We are vastly outnumbered in terms of carbon biomass by the plant kingdom. Of the estimated nearly 500 billion tonnes of biomass carbon on Earth, the animals account for just 0.4% whilst the plants represent 90%. No wonder that the graphs of measured CO2 levels show an annual fluctuation, forming a symmetrical wobble. The wobble represents the Northern Hemisphere seasons because that's where most of Earth's land masses are found. In the growing season when the plants are busy photosynthesising, CO2 falls, only to rise again in the dormant season. The annual wobble is like the heartbeat of the planet, a regular rhythm along the rising slope that represents our emissions from fossil fuel burning.

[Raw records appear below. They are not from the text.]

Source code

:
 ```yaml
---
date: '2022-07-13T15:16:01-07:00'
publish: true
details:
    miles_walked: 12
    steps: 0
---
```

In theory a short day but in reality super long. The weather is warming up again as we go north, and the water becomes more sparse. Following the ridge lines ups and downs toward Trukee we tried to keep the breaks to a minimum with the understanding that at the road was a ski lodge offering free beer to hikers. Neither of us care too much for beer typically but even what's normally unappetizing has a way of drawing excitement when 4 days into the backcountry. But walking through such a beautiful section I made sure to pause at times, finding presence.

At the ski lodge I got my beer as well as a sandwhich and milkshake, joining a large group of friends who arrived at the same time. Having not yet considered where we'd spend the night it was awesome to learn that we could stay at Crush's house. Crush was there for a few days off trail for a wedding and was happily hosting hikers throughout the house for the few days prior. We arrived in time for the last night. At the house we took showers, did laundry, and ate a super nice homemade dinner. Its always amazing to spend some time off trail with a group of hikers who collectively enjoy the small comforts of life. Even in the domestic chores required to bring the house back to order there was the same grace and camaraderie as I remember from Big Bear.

Let's imagine a world without fossil fuel-burning. The annual wobble from the seasonal growth and dormancy of plants would be superimposed upon a near-flatline of CO2 levels over human lifetimes. Only occasional events, occurring over tens of thousands to many millions of years, would perturb that near-flatline. That's because there is a second, slow carbon cycle that operates over geological time-scales. In the geologic past, sudden changes in CO2 levels have occurred, primarily due to volcanism on a scale no human, living or dead, has ever witnessed. The fossil record tells us the outcome has never been good.

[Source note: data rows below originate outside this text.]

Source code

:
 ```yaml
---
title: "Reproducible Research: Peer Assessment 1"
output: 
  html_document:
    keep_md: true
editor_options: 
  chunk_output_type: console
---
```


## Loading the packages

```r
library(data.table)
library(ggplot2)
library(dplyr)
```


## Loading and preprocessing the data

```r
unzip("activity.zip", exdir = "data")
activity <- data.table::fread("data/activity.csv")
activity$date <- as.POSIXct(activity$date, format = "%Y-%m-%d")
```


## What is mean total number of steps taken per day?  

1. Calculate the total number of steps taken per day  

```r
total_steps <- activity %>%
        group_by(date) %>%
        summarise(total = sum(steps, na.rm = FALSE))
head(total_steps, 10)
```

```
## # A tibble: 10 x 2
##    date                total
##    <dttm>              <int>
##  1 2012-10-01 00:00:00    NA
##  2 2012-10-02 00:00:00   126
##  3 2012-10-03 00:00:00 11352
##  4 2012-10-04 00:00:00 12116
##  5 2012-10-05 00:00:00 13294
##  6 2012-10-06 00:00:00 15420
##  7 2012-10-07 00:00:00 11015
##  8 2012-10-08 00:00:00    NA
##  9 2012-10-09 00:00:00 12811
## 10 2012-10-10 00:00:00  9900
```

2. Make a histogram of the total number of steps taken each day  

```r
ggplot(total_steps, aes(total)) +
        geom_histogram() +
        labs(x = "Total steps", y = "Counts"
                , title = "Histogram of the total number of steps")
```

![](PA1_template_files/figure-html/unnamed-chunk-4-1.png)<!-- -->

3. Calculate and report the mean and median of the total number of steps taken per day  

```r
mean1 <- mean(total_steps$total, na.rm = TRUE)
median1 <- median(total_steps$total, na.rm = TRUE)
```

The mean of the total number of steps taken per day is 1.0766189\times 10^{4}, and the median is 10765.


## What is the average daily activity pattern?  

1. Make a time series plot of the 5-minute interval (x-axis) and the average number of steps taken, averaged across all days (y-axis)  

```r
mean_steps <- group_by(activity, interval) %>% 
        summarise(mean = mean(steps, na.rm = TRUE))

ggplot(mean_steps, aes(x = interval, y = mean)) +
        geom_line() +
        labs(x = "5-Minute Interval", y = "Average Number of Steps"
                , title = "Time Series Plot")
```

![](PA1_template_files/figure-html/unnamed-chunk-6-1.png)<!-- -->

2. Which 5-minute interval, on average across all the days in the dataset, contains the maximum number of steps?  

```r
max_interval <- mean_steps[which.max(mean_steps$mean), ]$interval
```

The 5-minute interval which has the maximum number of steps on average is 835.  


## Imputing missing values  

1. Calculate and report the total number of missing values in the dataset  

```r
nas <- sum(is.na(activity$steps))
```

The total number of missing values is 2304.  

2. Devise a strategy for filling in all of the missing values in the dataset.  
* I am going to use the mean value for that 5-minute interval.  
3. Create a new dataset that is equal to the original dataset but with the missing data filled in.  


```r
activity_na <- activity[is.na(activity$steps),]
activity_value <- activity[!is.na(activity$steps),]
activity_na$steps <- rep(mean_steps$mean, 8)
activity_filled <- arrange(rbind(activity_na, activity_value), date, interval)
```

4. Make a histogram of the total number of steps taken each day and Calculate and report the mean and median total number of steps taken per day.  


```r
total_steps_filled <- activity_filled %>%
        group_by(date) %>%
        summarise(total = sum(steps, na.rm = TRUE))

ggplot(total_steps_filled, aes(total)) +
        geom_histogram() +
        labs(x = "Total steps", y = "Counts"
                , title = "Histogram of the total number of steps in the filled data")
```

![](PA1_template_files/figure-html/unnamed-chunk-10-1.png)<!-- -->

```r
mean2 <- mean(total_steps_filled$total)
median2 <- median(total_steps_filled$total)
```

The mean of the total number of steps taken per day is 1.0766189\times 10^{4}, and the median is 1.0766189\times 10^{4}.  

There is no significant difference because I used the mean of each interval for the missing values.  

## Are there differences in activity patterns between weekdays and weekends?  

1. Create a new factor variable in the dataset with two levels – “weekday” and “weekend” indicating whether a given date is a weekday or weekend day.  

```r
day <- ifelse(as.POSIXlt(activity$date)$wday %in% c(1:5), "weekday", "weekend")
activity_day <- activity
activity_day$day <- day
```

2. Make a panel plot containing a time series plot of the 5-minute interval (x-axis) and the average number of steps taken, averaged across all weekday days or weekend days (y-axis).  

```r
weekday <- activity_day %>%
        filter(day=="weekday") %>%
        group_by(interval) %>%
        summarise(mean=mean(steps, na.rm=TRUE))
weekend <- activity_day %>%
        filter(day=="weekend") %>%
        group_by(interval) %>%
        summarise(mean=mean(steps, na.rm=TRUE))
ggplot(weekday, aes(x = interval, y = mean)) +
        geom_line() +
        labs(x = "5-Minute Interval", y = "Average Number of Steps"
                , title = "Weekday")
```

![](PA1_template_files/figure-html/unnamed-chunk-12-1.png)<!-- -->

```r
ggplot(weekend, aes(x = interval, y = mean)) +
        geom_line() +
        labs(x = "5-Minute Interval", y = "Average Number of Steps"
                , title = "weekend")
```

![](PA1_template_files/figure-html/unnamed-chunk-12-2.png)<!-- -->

Fossil fuels are part of the slow carbon cycle. They represent one of several long-term geological reservoirs in which carbon gets locked away. But because we are digging or pumping fossil fuels from the ground and burning them, it is the slow carbon cycle that we are interfering with. No other species has ever intentionally interfered with the slow carbon cycle: this is a first on Planet Earth in its 4.5 billion year long existence. The person quoted in the myth box above is a geologist. He should know better.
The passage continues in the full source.